Своей большой рукой он убрал мои волосы с лица очень, очень, очень нежно, длинными пальцами он поймал несколько мягких розовых прядок. Медленно он сместился на кровати, наклонился ко мне и прижался своим лбом к моему, а я закрыла глаза, впитывая тепло его тела и мягкость этого жеста.
Я не могла дышать. Не могла двигаться. Просто лежала там и наслаждалась моментом.
— Я буду очень сильно по тебе скучать, — сказала я ему, чтобы он знал, что скучать по нему — это для меня не обычно.
Рукой он глубже скользнул в мои волосы, касаясь кожи, удерживая в своих сильных пальцах больше моих волос. Он выдохнул, и его вздох коснулся моего подбородка.

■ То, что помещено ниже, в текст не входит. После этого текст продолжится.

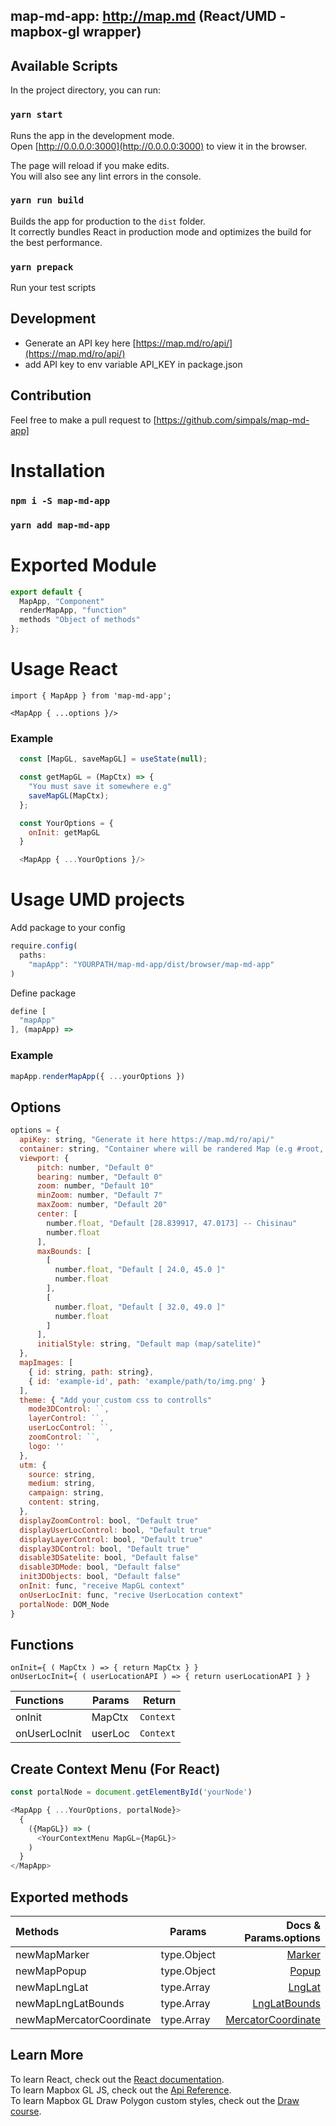 ## map-md-app: http://map.md (React/UMD - mapbox-gl wrapper)

## Available Scripts

In the project directory, you can run:

### `yarn start`

Runs the app in the development mode.<br>
Open [http://0.0.0.0:3000](http://0.0.0.0:3000) to view it in the browser.

The page will reload if you make edits.<br>
You will also see any lint errors in the console.

### `yarn run build`

Builds the app for production to the `dist` folder.<br>
It correctly bundles React in production mode and optimizes the build for the best performance.

### `yarn prepack`

Run your test scripts

## Development

* Generate an API key here [https://map.md/ro/api/](https://map.md/ro/api/)
* add API key to env variable API_KEY in package.json

## Contribution

Feel free to make a pull request to [https://github.com/simpals/map-md-app]

# Installation

### `npm i -S map-md-app`

### `yarn add map-md-app`

# Exported Module
```javascript
export default {
  MapApp, "Component"
  renderMapApp, "function"
  methods "Object of methods"
};
```

# Usage React

`import { MapApp } from 'map-md-app';`

`<MapApp { ...options }/>`

### Example
  ```javascript
    const [MapGL, saveMapGL] = useState(null);

    const getMapGL = (MapCtx) => {
      "You must save it somewhere e.g"
      saveMapGL(MapCtx);
    };

    const YourOptions = {
      onInit: getMapGL
    }

    <MapApp { ...YourOptions }/>
  ```

# Usage UMD projects

Add package to your config
```javascript
require.config(
  paths:
    "mapApp": "YOURPATH/map-md-app/dist/browser/map-md-app"
)
```

Define package
```javascript
define [
  "mapApp"
], (mapApp) =>
```
### Example

```javascript
mapApp.renderMapApp({ ...yourOptions })
```


## Options

```javascript
options = {
  apiKey: string, "Generate it here https://map.md/ro/api/"
  container: string, "Container where will be randered Map (e.g #root, .classRoot)"
  viewport: {
      pitch: number, "Default 0"
      bearing: number, "Default 0"
      zoom: number, "Default 10"
      minZoom: number, "Default 7"
      maxZoom: number, "Default 20"
      center: [
        number.float, "Default [28.839917, 47.0173] -- Chisinau"
        number.float
      ],
      maxBounds: [
        [
          number.float, "Default [ 24.0, 45.0 ]"
          number.float
        ],
        [
          number.float, "Default [ 32.0, 49.0 ]"
          number.float
        ]
      ],
      initialStyle: string, "Default map (map/satelite)"
  },
  mapImages: [
    { id: string, path: string},
    { id: 'example-id', path: 'example/path/to/img.png' }
  ],
  theme: { "Add your custom css to controlls"
    mode3DControl: ``,
    layerControl: ``,
    userLocControl: ``,
    zoomControl: ``,
    logo: ''
  },
  utm: {
    source: string,
    medium: string,
    campaign: string,
    content: string,
  },
  displayZoomControl: bool, "Default true"
  displayUserLocControl: bool, "Default true"
  displayLayerControl: bool, "Default true"
  display3DControl: bool, "Default true"
  disable3DSatelite: bool, "Default false"
  disable3DMode: bool, "Default false"
  init3DObjects: bool, "Default false"
  onInit: func, "receive MapGL context"
  onUserLocInit: func, "recive UserLocation context"
  portalNode: DOM_Node
}
```

## Functions

`onInit={ ( MapCtx ) => { return MapCtx } }`<br>
`onUserLocInit={ ( userLocationAPI ) => { return userLocationAPI } }`

| Functions         | Params  | Return     |
| :---------------- | ------  | ---------: |
| onInit            | MapCtx  | `Context`  |
| onUserLocInit     | userLoc | `Context`  |

## Create Context Menu (For React)

```javascript
const portalNode = document.getElementById('yourNode')

<MapApp { ...YourOptions, portalNode}>
  {
    ({MapGL}) => (
      <YourContextMenu MapGL={MapGL}>
    )
  }
</MapApp>
```


## Exported methods

| Methods                  | Params       | Docs & Params.options |
| :----------------------- | -------------| --------------------: |
| newMapMarker             | type.Object  | [Marker](https://docs.mapbox.com/mapbox-gl-js/api/#marker)|
| newMapPopup              | type.Object  | [Popup](https://docs.mapbox.com/mapbox-gl-js/api/#popup)|
| newMapLngLat             | type.Array   | [LngLat](https://docs.mapbox.com/mapbox-gl-js/api/#lnglat)|
| newMapLngLatBounds       | type.Array   | [LngLatBounds](https://docs.mapbox.com/mapbox-gl-js/api/#lnglatbounds)|
| newMapMercatorCoordinate | type.Array   | [MercatorCoordinate](https://docs.mapbox.com/mapbox-gl-js/api/#mercatorcoordinate)|

## Learn More

To learn React, check out the [React documentation](https://reactjs.org/).<br>
To learn Mapbox GL JS, check out the [Api Reference](https://docs.mapbox.com/mapbox-gl-js/api/).<br>
To learn Mapbox GL Draw Polygon custom styles, check out the [Draw course](https://bl.ocks.org/dnseminara/0790e53cef9867e848e716937727ab18).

Он не сказал в ответ, что будет скучать по мне. Вместо этого Эйден губами коснулся моего подбородка, затем впадинки между ним и моими губами. Его дыхание было горячим, а рот влажным, пока он поднимался чуть выше. Но это я сократила расстояние между нами. И это я прикусила его губу.
Но это он начал действовать. Эйден слегка повернул голову и соединил наши губы, и за секунду поцелуй превратился из целомудренного в голодный. Он двигался в одну сторону, а я в другую, наши языки инстинктивно сталкивались. Боролись и погружались. Эйден поглощал мои губы, а я позволяла ему. Мы целовались и целовались. Наши языки снова и снова терлись друг о друга, и этого было недостаточно.